1924. V. 10 ст. ст., пятница

Итак, конструкция есть форма изображаемого произведения, или, иначе говоря, способ взаимоотношения и взаимодействия сил реальности, переливаемой помощью произведения, воспринимаемой чрез него. Напротив, композиция есть форма самого изображения, как такового, т. е. способ взаимоотношения и взаимодействия изобразительных средств, примененных в данном произведении. Можно еще сказать: конструкцией, поскольку она выражена в произведении, дается зрителю (или слушателю, если речь идет не о произведении изобразительном) единство некоторой части действительности, вследствие чего уголок мира воспринимается и понимается как некоторое замкнутое в себя, хотя и относительно, целое; этим оно уподобляется организму.

Но усмотреть и передать органическую самозамкнутость некоторой реальности еще не значит такового же единства самого произведения, т. е. изображения этой реальности. Так, фотографический снимок с прекрасного представителя какого‑нибудь животного вида, при всей типичности изображенного животного, т. е., следовательно, при яркой выраженности его органически конструктивного единства, все‑таки нисколько не есть произведение художества: изображение, как таковое, тут лишено цельности.

Таким образом, изображение само должно иметь свое единство, и, показывая нам организм действительности, должно само быть организмом. Итак, во–первых —органичность и, во–вторых — тоже органичность: во–первых — целое и, во–вторых — опять целое.
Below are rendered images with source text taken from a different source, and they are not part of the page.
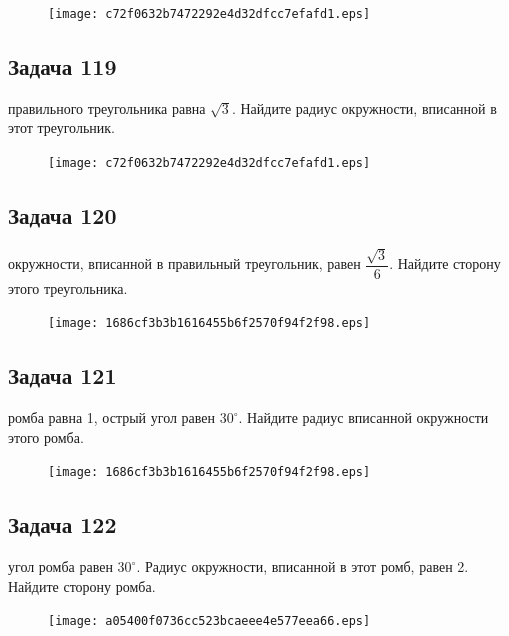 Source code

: \documentclass[a4paper,10pt]{article} %
\begin{document}
\begin{spacing}{1.0}
{\vspace{1.5cm}

\begin{figure}{\texttt{[image: c72f0632b7472292e4d32dfcc7efafd1.eps]}}\end{figure}
\subsection*{Задача 119}
 правильного треугольника равна $\sqrt{3}$. Найдите радиус окружности, вписанной в этот треугольник.

\vspace{2cm}

\begin{figure}{\texttt{[image: c72f0632b7472292e4d32dfcc7efafd1.eps]}}\end{figure}
\subsection*{Задача 120}
 окружности, вписанной в правильный треугольник, равен $\dfrac{\sqrt{3}}{6}$. Найдите сторону этого треугольника.

\vspace{1.5cm}

\begin{figure}{\texttt{[image: 1686cf3b3b1616455b6f2570f94f2f98.eps]}}\end{figure}
\subsection*{Задача 121}
 ромба равна 1, острый угол равен $30^\circ$. Найдите радиус вписанной окружности этого ромба.

\vspace{1.5cm}

\begin{figure}{\texttt{[image: 1686cf3b3b1616455b6f2570f94f2f98.eps]}}\end{figure}
\subsection*{Задача 122}
 угол ромба равен $30^\circ$. Радиус окружности, вписанной в этот ромб, равен 2.
Найдите сторону ромба.

\vspace{1.5cm}

\begin{figure}{\texttt{[image: a05400f0736cc523bcaeee4e577eea66.eps]}}\end{figure}
}
\end{spacing}
\end{document}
Но эти во–первых и вовторых относятся к разным, ничуть не сравнимым между собою областям бытия: между быком под деревом и холмом П. Поттера под названием «Молодой бык»[107] нет ничего общего, ничуть не менее, нежели (между) Керн и листком бумаги с «Я помню чудное мгновенье». Однако и то и другое единство, относясь к существенно разным областям и приводя к цельности области вполне разнородные, тем не менее все‑таки связаны между собою в таинственный узел, называемый художественным произведением. Оба единства, конструктивное и композиционное, совмещаются в одном произведении, хотя одно из другого, или наоборот, никакою прямою зависимостью не вытекает. Мало того, загодя нужно думать о взаимном исключении их друг другом, ибо отнюдь не понятно, как может быть в произведении единство конструктивное, если это произведение подчиняется своему собственному, и притом не вытекающему из первого, единству композиционному.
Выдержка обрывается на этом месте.